WHAT THE EXERCISE ASKS:
Going down the data below, set down exactly the line with "lacY, lacA. |" and each line after it through the line with "#### 2. Giải thích kết quả thí nghiệm"; no other lines.

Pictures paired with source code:
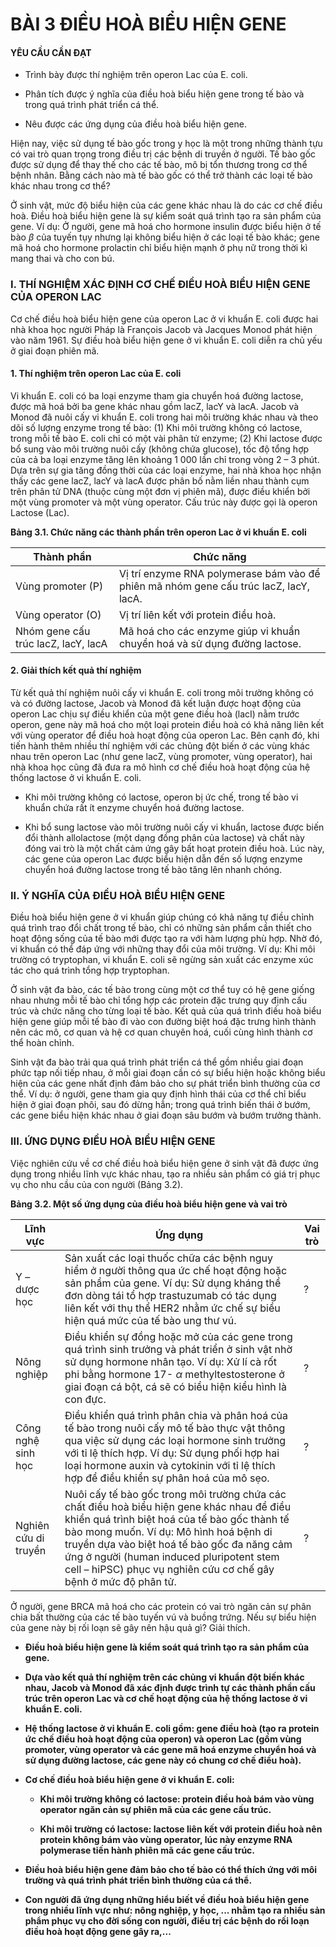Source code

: # BÀI 3 ĐIỀU HOÀ BIỂU HIỆN GENE

#### YÊU CẦU CẦN ĐẠT

*   Trình bày được thí nghiệm trên operon Lac của E. coli.

*   Phân tích được ý nghĩa của điều hoà biểu hiện gene trong tế bào và trong quá trình phát triển cá thể.

*   Nêu được các ứng dụng của điều hoà biểu hiện gene.

Hiện nay, việc sử dụng tế bào gốc trong y học là một trong những thành tựu có vai trò quan trọng trong điều trị các bệnh di truyền ở người. Tế bào gốc được sử dụng để thay thế cho các tế bào, mô bị tổn thương trong cơ thể bệnh nhân. Bằng cách nào mà tế bào gốc có thể trở thành các loại tế bào khác nhau trong cơ thể?

Ở sinh vật, mức độ biểu hiện của các gene khác nhau là do các cơ chế điều hoà. Điều hoà biểu hiện gene là sự kiểm soát quá trình tạo ra sản phẩm của gene. Ví dụ: Ở người, gene mã hoá cho hormone insulin được biểu hiện ở tế bào $\beta$ của tuyến tụy nhưng lại không biểu hiện ở các loại tế bào khác; gene mã hoá cho hormone prolactin chỉ biểu hiện mạnh ở phụ nữ trong thời kì mang thai và cho con bú.

### I. THÍ NGHIỆM XÁC ĐỊNH CƠ CHẾ ĐIỀU HOÀ BIỂU HIỆN GENE CỦA OPERON LAC

Cơ chế điều hoà biểu hiện gene của operon Lac ở vi khuẩn E. coli được hai nhà khoa học người Pháp là François Jacob và Jacques Monod phát hiện vào năm 1961. Sự điều hoà biểu hiện gene ở vi khuẩn E. coli diễn ra chủ yếu ở giai đoạn phiên mã.

#### 1. Thí nghiệm trên operon Lac của E. coli

Vi khuẩn E. coli có ba loại enzyme tham gia chuyển hoá đường lactose, được mã hoá bởi ba gene khác nhau gồm lacZ, lacY và lacA. Jacob và Monod đã nuôi cấy vi khuẩn E. coli trong hai môi trường khác nhau và theo dõi số lượng enzyme trong tế bào: (1) Khi môi trường không có lactose, trong mỗi tế bào E. coli chỉ có một vài phân tử enzyme; (2) Khi lactose được bổ sung vào môi trường nuôi cấy (không chứa glucose), tốc độ tổng hợp của cả ba loại enzyme tăng lên khoảng 1 000 lần chỉ trong vòng 2 – 3 phút. Dựa trên sự gia tăng đồng thời của các loại enzyme, hai nhà khoa học nhận thấy các gene lacZ, lacY và lacA được phân bố nằm liền nhau thành cụm trên phân tử DNA (thuộc cùng một đơn vị phiên mã), được điều khiển bởi một vùng promoter và một vùng operator. Cấu trúc này được gọi là operon Lactose (Lac).

**Bảng 3.1. Chức năng các thành phần trên operon Lac ở vi khuẩn E. coli**

| Thành phần | Chức năng |
|---|---|
| Vùng promoter (P) | Vị trí enzyme RNA polymerase bám vào để phiên mã nhóm gene cấu trúc lacZ, lacY, lacA. |
| Vùng operator (O) | Vị trí liên kết với protein điều hoà. |
| Nhóm gene cấu trúc lacZ, lacY, lacA | Mã hoá cho các enzyme giúp vi khuẩn chuyển hoá và sử dụng đường lactose. |

#### 2. Giải thích kết quả thí nghiệm

Từ kết quả thí nghiệm nuôi cấy vi khuẩn E. coli trong môi trường không có và có đường lactose, Jacob và Monod đã kết luận được hoạt động của operon Lac chịu sự điều khiển của một gene điều hoà (lacI) nằm trước operon, gene này mã hoá cho một loại protein điều hoà có khả năng liên kết với vùng operator để điều hoà hoạt động của operon Lac. Bên cạnh đó, khi tiến hành thêm nhiều thí nghiệm với các chủng đột biến ở các vùng khác nhau trên operon Lac (như gene lacZ, vùng promoter, vùng operator), hai nhà khoa học cũng đã đưa ra mô hình cơ chế điều hoà hoạt động của hệ thống lactose ở vi khuẩn E. coli.

*   Khi môi trường không có lactose, operon bị ức chế, trong tế bào vi khuẩn chứa rất ít enzyme chuyển hoá đường lactose.

*   Khi bổ sung lactose vào môi trường nuôi cấy vi khuẩn, lactose được biến đổi thành allolactose (một dạng đồng phân của lactose) và chất này đóng vai trò là một chất cảm ứng gây bất hoạt protein điều hoà. Lúc này, các gene của operon Lac được biểu hiện dẫn đến số lượng enzyme chuyển hoá đường lactose trong tế bào tăng lên nhanh chóng.

### II. Ý NGHĨA CỦA ĐIỀU HOÀ BIỂU HIỆN GENE

Điều hoà biểu hiện gene ở vi khuẩn giúp chúng có khả năng tự điều chỉnh quá trình trao đổi chất trong tế bào, chỉ có những sản phẩm cần thiết cho hoạt động sống của tế bào mới được tạo ra với hàm lượng phù hợp. Nhờ đó, vi khuẩn có thể đáp ứng với những thay đổi của môi trường. Ví dụ: Khi môi trường có tryptophan, vi khuẩn E. coli sẽ ngừng sản xuất các enzyme xúc tác cho quá trình tổng hợp tryptophan.

Ở sinh vật đa bào, các tế bào trong cùng một cơ thể tuy có hệ gene giống nhau nhưng mỗi tế bào chỉ tổng hợp các protein đặc trưng quy định cấu trúc và chức năng cho từng loại tế bào. Kết quả của quá trình điều hoà biểu hiện gene giúp mỗi tế bào đi vào con đường biệt hoá đặc trưng hình thành nên các mô, cơ quan và hệ cơ quan chuyên hoá, cuối cùng hình thành cơ thể hoàn chỉnh.

Sinh vật đa bào trải qua quá trình phát triển cá thể gồm nhiều giai đoạn phức tạp nối tiếp nhau, ở mỗi giai đoạn cần có sự biểu hiện hoặc không biểu hiện của các gene nhất định đảm bảo cho sự phát triển bình thường của cơ thể. Ví dụ: ở người, gene tham gia quy định hình thái của cơ thể chỉ biểu hiện ở giai đoạn phôi, sau đó dừng hẳn; trong quá trình biến thái ở bướm, các gene biểu hiện khác nhau ở giai đoạn sâu bướm và bướm trưởng thành.

### III. ỨNG DỤNG ĐIỀU HOÀ BIỂU HIỆN GENE

Việc nghiên cứu về cơ chế điều hoà biểu hiện gene ở sinh vật đã được ứng dụng trong nhiều lĩnh vực khác nhau, tạo ra nhiều sản phẩm có giá trị phục vụ cho nhu cầu của con người (Bảng 3.2).

**Bảng 3.2. Một số ứng dụng của điều hoà biểu hiện gene và vai trò**

| Lĩnh vực | Ứng dụng | Vai trò |
|---|---|---|
| Y – dược học | Sản xuất các loại thuốc chữa các bệnh nguy hiểm ở người thông qua ức chế hoạt động hoặc sản phẩm của gene. Ví dụ: Sử dụng kháng thể đơn dòng tái tổ hợp trastuzumab có tác dụng liên kết với thụ thể HER2 nhằm ức chế sự biểu hiện quá mức của tế bào ung thư vú. | ? |
| Nông nghiệp | Điều khiển sự đồng hoặc mở của các gene trong quá trình sinh trưởng và phát triển ở sinh vật nhờ sử dụng hormone nhân tạo. Ví dụ: Xử lí cà rốt phi bằng hormone 17- $\alpha$ methyltestosterone ở giai đoạn cá bột, cá sẽ có biểu hiện kiểu hình là con đực. | ? |
| Công nghệ sinh học | Điều khiển quá trình phân chia và phân hoá của tế bào trong nuôi cấy mô tế bào thực vật thông qua việc sử dụng các loại hormone sinh trưởng với tỉ lệ thích hợp. Ví dụ: Sử dụng phối hợp hai loại hormone auxin và cytokinin với tỉ lệ thích hợp để điều khiển sự phân hoá của mô sẹo. | ? |
| Nghiên cứu di truyền | Nuôi cấy tế bào gốc trong môi trường chứa các chất điều hoà biểu hiện gene khác nhau để điều khiển quá trình biệt hoá của tế bào gốc thành tế bào mong muốn. Ví dụ: Mô hình hoá bệnh di truyền dựa vào biệt hoá tế bào gốc đa năng cảm ứng ở người (human induced pluripotent stem cell – hiPSC) phục vụ nghiên cứu cơ chế gây bệnh ở mức độ phân tử. | ? |

Ở người, gene BRCA mã hoá cho các protein có vai trò ngăn cản sự phân chia bất thường của các tế bào tuyến vú và buồng trứng. Nếu sự biểu hiện của gene này bị rối loạn sẽ gây nên hậu quả gì? Giải thích.

*   **Điều hoà biểu hiện gene là kiểm soát quá trình tạo ra sản phẩm của gene.**

*   **Dựa vào kết quả thí nghiệm trên các chủng vi khuẩn đột biến khác nhau, Jacob và Monod đã xác định được trình tự các thành phần cấu trúc trên operon Lac và cơ chế hoạt động của hệ thống lactose ở vi khuẩn E. coli.**

*   **Hệ thống lactose ở vi khuẩn E. coli gồm: gene điều hoà (tạo ra protein ức chế điều hoà hoạt động của operon) và operon Lac (gồm vùng promoter, vùng operator và các gene mã hoá enzyme chuyển hoá và sử dụng đường lactose, các gene này có chung cơ chế điều hoà).**

*   **Cơ chế điều hoà biểu hiện gene ở vi khuẩn E. coli:**

    *   **Khi môi trường không có lactose: protein điều hoà bám vào vùng operator ngăn cản sự phiên mã của các gene cấu trúc.**

    *   **Khi môi trường có lactose: lactose liên kết với protein điều hoà nên protein không bám vào vùng operator, lúc này enzyme RNA polymerase tiến hành phiên mã các gene cấu trúc.**

*   **Điều hoà biểu hiện gene đảm bảo cho tế bào có thể thích ứng với môi trường và quá trình phát triển bình thường của cá thể.**

*   **Con người đã ứng dụng những hiểu biết về điều hoà biểu hiện gene trong nhiều lĩnh vực như: nông nghiệp, y học, ... nhằm tạo ra nhiều sản phẩm phục vụ cho đời sống con người, điều trị các bệnh do rối loạn điều hoà hoạt động gene gây ra,...**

TASK RESPONSE:
| Vùng promoter (P) | Vị trí enzyme RNA polymerase bám vào để phiên mã nhóm gene cấu trúc lacZ, lacY, lacA. |
| Vùng operator (O) | Vị trí liên kết với protein điều hoà. |
| Nhóm gene cấu trúc lacZ, lacY, lacA | Mã hoá cho các enzyme giúp vi khuẩn chuyển hoá và sử dụng đường lactose. |

#### 2. Giải thích kết quả thí nghiệm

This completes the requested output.